+++ PROVIDED ENTRIES
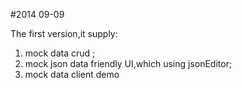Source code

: #2014 09-09

The first version,it supply:

1. mock data crud ;
2. mock json data friendly UI,which using jsonEditor;
3. mock data client demo


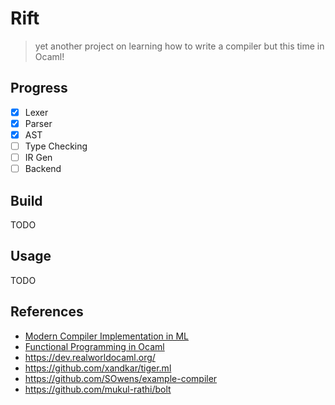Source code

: # Rift

> yet another project on learning how to write a compiler but this time in Ocaml!

## Progress

- [x] Lexer
- [x] Parser
- [x] AST
- [ ] Type Checking
- [ ] IR Gen
- [ ] Backend

## Build

TODO

## Usage

TODO

## References

- [Modern Compiler Implementation in ML](https://www.cs.princeton.edu/~appel/modern/ml/)
- [Functional Programming in Ocaml](https://www.cs.cornell.edu/courses/cs3110/2020sp/textbook/)
- https://dev.realworldocaml.org/
- https://github.com/xandkar/tiger.ml
- https://github.com/SOwens/example-compiler
- https://github.com/mukul-rathi/bolt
++++++
__YOUR INSTRUCTIONS__: In the copy, no pictures should appear; the records themselves must be repeated exactly.

__RESPONSE TO THE TASK__:
Source code

: #2014 09-09

The first version,it supply:

1. mock data crud ;
2. mock json data friendly UI,which using jsonEditor;
3. mock data client demo


Source code

: # Rift

> yet another project on learning how to write a compiler but this time in Ocaml!

## Progress

- [x] Lexer
- [x] Parser
- [x] AST
- [ ] Type Checking
- [ ] IR Gen
- [ ] Backend

## Build

TODO

## Usage

TODO

## References

- [Modern Compiler Implementation in ML](https://www.cs.princeton.edu/~appel/modern/ml/)
- [Functional Programming in Ocaml](https://www.cs.cornell.edu/courses/cs3110/2020sp/textbook/)
- https://dev.realworldocaml.org/
- https://github.com/xandkar/tiger.ml
- https://github.com/SOwens/example-compiler
- https://github.com/mukul-rathi/bolt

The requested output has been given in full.